2019 Dirty Pecan Review
Every year on the first Saturday in March, we shake our tail down to Montecello, FL for the Dirty Pecan. Enjoying the bright sun and miles of eroded sandy clay roads that meander the GA/FL border with visually stunning landscapes the entire way. Its always nice to take a reprise from Atlantas gloomy wintery weather to remember spring is around the corner.
This year was different, way different.
After 4+ hour drive, the crew from Atlanta sat around camp the night before pondering whether the 80/ 100 mile options would be a suitable endeavor for this motley crew of adventures. Regardless of weather warnings and threats of heavy rains, wiith vigor, we chose the 100 mile route. We all uploaded both routes to our Wahoo Elements and slept with content.
That next morning we woke up to a light drizzle that quickly escalated to thunders strikes mere minutes from the open field where we set up camp. A rimshot filled with tools and tubes, packed up frame bags, Kofta and 40oz crushers pack with snacks, got in warm, dry clothes only to be sopping wet in mere minutes. Warmth was short lived as well due to an unexpected drop in temperatures. We all uploaded the 80 mi route on the fly, started moving and the warmth slowly came.
Usually when we do this ride, weather is spot on perfect. The roads are hardened and dry with few patches of the infamous, “peanut butter.” An even mixture of clay and sand with just enough water to swallow your tires whole. But again, this year was different. These roads had flooded, swallowing tires and rims making for great resistance training or just a cold rainy sufferfest. Countless knobby tires dug deep trenches into the once glossy smooth roads, pedal strokes were lost to slight variations of shifting balance. Hills became almost impossible, almost!
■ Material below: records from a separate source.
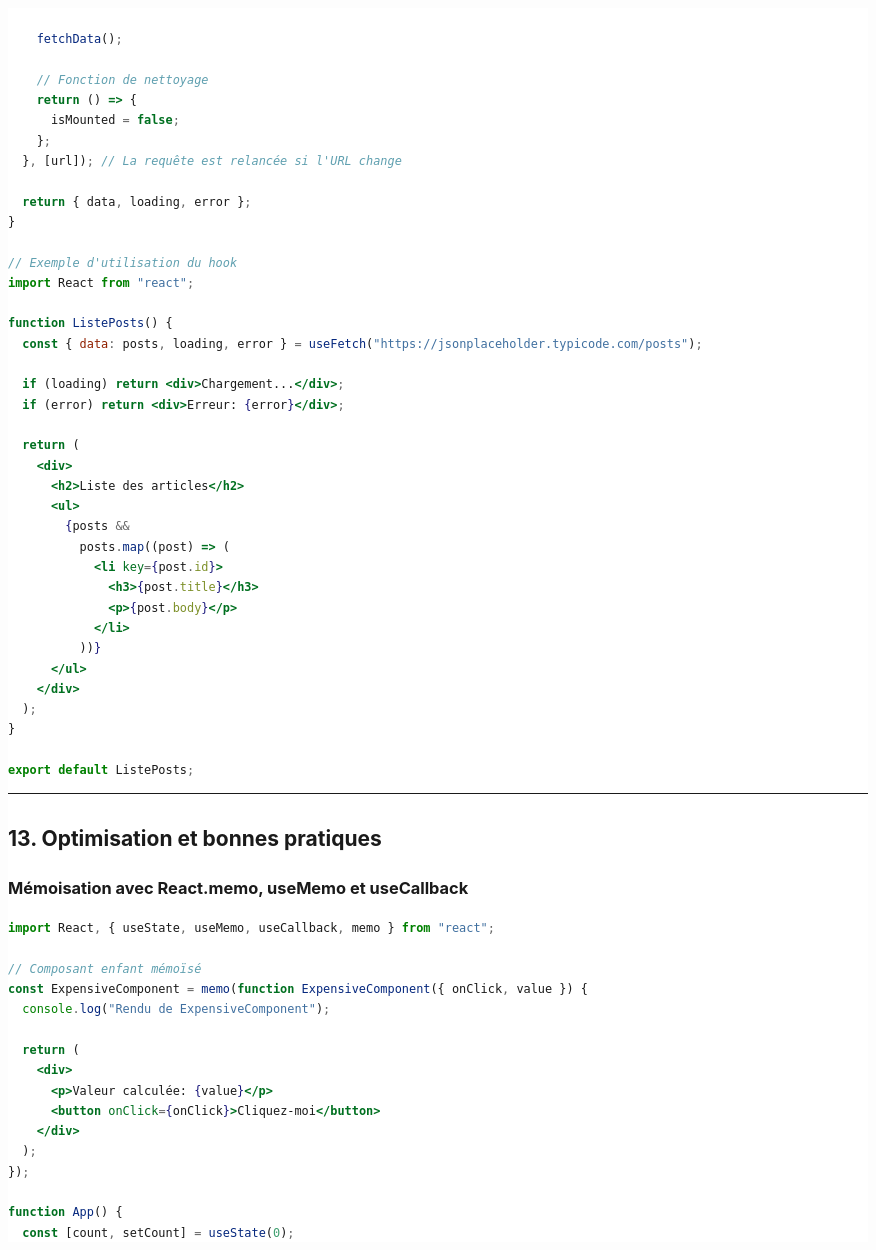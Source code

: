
 ```jsx

    fetchData();

    // Fonction de nettoyage
    return () => {
      isMounted = false;
    };
  }, [url]); // La requête est relancée si l'URL change

  return { data, loading, error };
}

// Exemple d'utilisation du hook
import React from "react";

function ListePosts() {
  const { data: posts, loading, error } = useFetch("https://jsonplaceholder.typicode.com/posts");

  if (loading) return <div>Chargement...</div>;
  if (error) return <div>Erreur: {error}</div>;

  return (
    <div>
      <h2>Liste des articles</h2>
      <ul>
        {posts &&
          posts.map((post) => (
            <li key={post.id}>
              <h3>{post.title}</h3>
              <p>{post.body}</p>
            </li>
          ))}
      </ul>
    </div>
  );
}

export default ListePosts;
```

---

## 13. Optimisation et bonnes pratiques

### Mémoisation avec React.memo, useMemo et useCallback

```jsx
import React, { useState, useMemo, useCallback, memo } from "react";

// Composant enfant mémoïsé
const ExpensiveComponent = memo(function ExpensiveComponent({ onClick, value }) {
  console.log("Rendu de ExpensiveComponent");

  return (
    <div>
      <p>Valeur calculée: {value}</p>
      <button onClick={onClick}>Cliquez-moi</button>
    </div>
  );
});

function App() {
  const [count, setCount] = useState(0);
```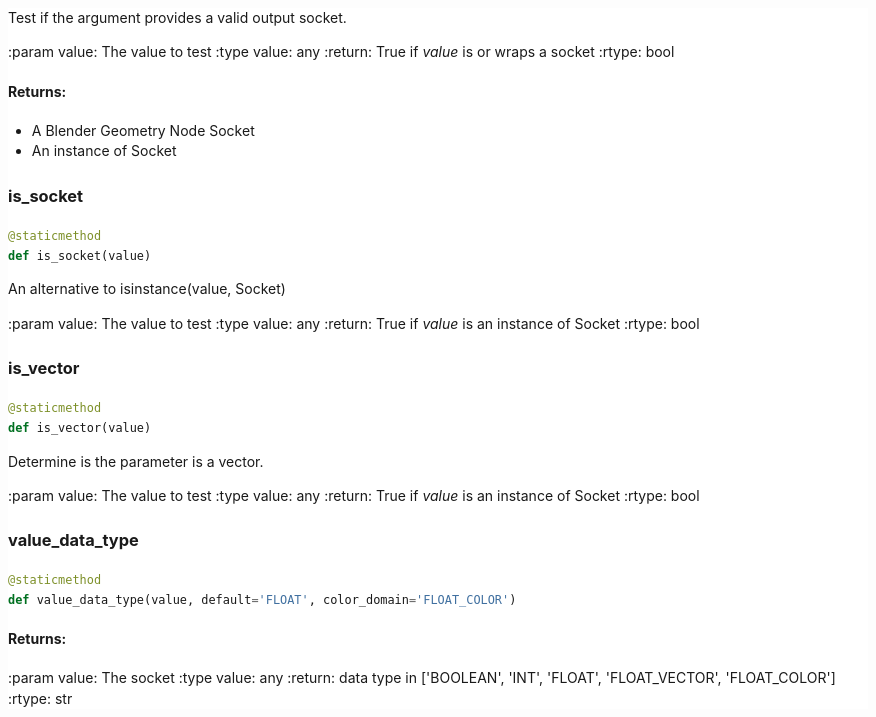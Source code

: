  Test if the argument provides a valid output socket.

:param value: The value to test
:type value: any
:return: True if *value* is or wraps a socket
:rtype: bool

#### Returns:
    
- A Blender Geometry Node Socket
- An instance of Socket        




### is_socket

```python
@staticmethod
def is_socket(value)
```

 An alternative to isinstance(value, Socket)

:param value: The value to test
:type value: any
:return: True if *value* is an instance of Socket
:rtype: bool



### is_vector

```python
@staticmethod
def is_vector(value)
```

 Determine is the parameter is a vector.

:param value: The value to test
:type value: any
:return: True if *value* is an instance of Socket
:rtype: bool




### value_data_type

```python
@staticmethod
def value_data_type(value, default='FLOAT', color_domain='FLOAT_COLOR')
```

#### Returns:

:param value: The socket
:type value: any
:return: data type in ['BOOLEAN', 'INT', 'FLOAT', 'FLOAT_VECTOR', 'FLOAT_COLOR']
:rtype: str
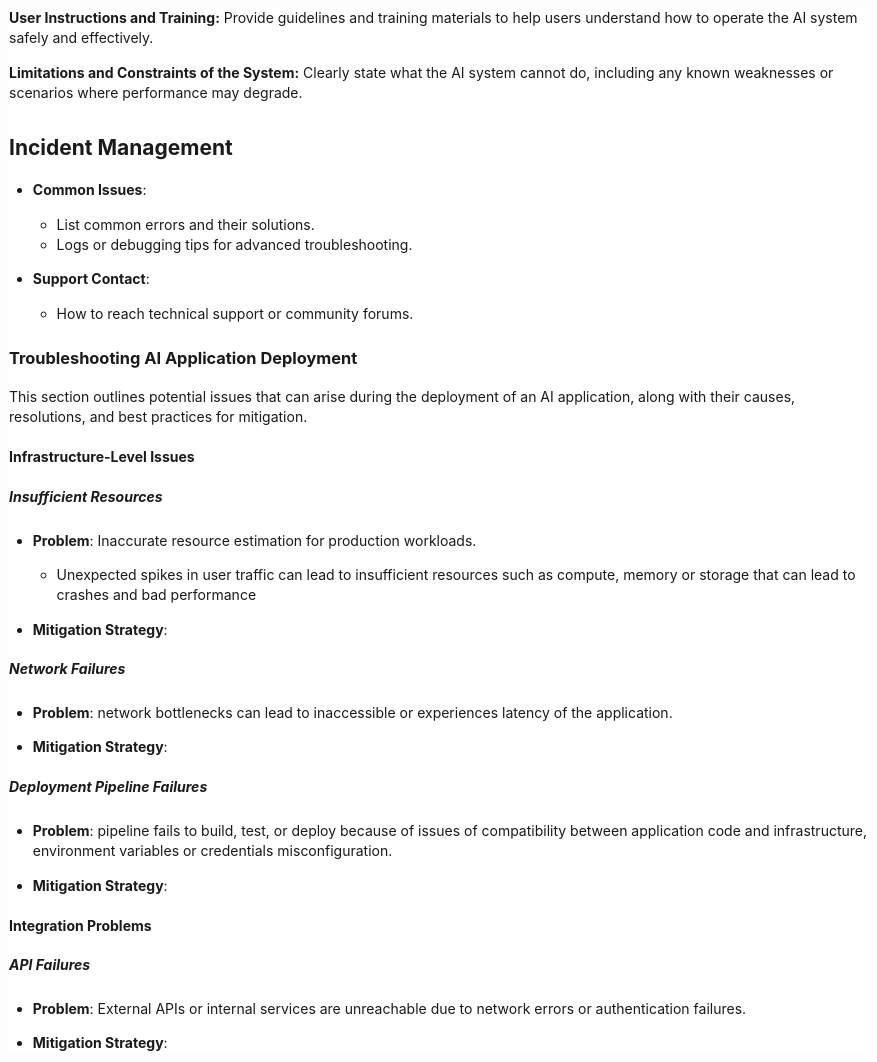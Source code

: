 **User Instructions and Training:** Provide guidelines and training materials to help users understand how to operate the AI system safely and effectively.

**Limitations and Constraints of the System:** Clearly state what the AI system cannot do, including any known weaknesses or scenarios where performance may degrade.



## Incident Management

- **Common Issues**:
    
    - List common errors and their solutions.
    - Logs or debugging tips for advanced troubleshooting.

- **Support Contact**:
    
    - How to reach technical support or community forums.


### Troubleshooting AI Application Deployment

This section outlines potential issues that can arise during the deployment of an AI application, along with their causes, resolutions, and best practices for mitigation.


#### Infrastructure-Level Issues

##### Insufficient Resources
- **Problem**: Inaccurate resource estimation for production workloads.
  - Unexpected spikes in user traffic can lead to insufficient resources such as compute, memory or storage that can lead to crashes and bad performance

- **Mitigation Strategy**:



##### Network Failures
- **Problem**:  network bottlenecks  can lead to inaccessible or experiences latency of the application.

- **Mitigation Strategy**:



##### Deployment Pipeline Failures
- **Problem**: pipeline fails to build, test, or deploy because of issues of compatibility between application code and infrastructure, environment variables or credentials misconfiguration.

- **Mitigation Strategy**: 



#### Integration Problems

##### API Failures
- **Problem**: External APIs or internal services are unreachable due to network errors or authentication failures.

- **Mitigation Strategy**:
This gritty, peanut buttery substance made all the bikes scream. The sounds of passerbys drivetrains dreaming and crunching and grit made its way into the minuscule crevasses of bike chains after being ground down between the chain and chainrings. Small chainrings, might I add. Questions arose through the concerto of drivetrain deterioration: “ do you hear that? Is that me? Do you have brakes? Do I have brakes?’
The sandy gak had its way with disc brakes. Eating them up within the first 20 mi. After half our crew were left brakeless and freewheeling a lesson in the Art of BMX braking was given and we chose the 20 mi bailout route. We hosed down all the brakes with our bottles, made all the adjustments, tightened up all the barrels, set our computers to return to start. The front was led out by the bike with V-brake that were still stopping and me, in the rear, fixed with no brakes but full control. Enough control to slow down two people, if such a situation arose...
Several miles from the finish, the rain dissipates for moments as we brake at a local convenience store. After snacking and watching locals pull up in their various consumer-sized lawnmowers, industrial tractors and vehicles with questionable outdoor-raised seating, the drizzle started and we set off to the campgrounds.
The large road sign flashed “ CAUTION: DIRTY PECAN EVENT AHEAD” and, shortly, the whiskey hit our lips. The victory of adventure and returning safely washed away any regret of not finishing the ride. Some folks were smart and didn’t even start the ride. We are not those people.
After whiskey we washed ourselves, hosed down our bikes and enjoy the nourishment of the local large chain restaurant pasta dish, clamored over stories of what broke first on whose bike and reminiscing on old rides with similar conditions with other participates, from near and far, that were also not smart enough to bail on such a ride.
Lessons learned: Rim brakes are king in muddy conditions and the off-road track bike may be the best vehicle for such conditions if gearing is chosen wisely and you’re dumb enough to ride fixed, off road.
A special thanks to Mack & Betsy Barfield for the beers and post-ride Carrabbas!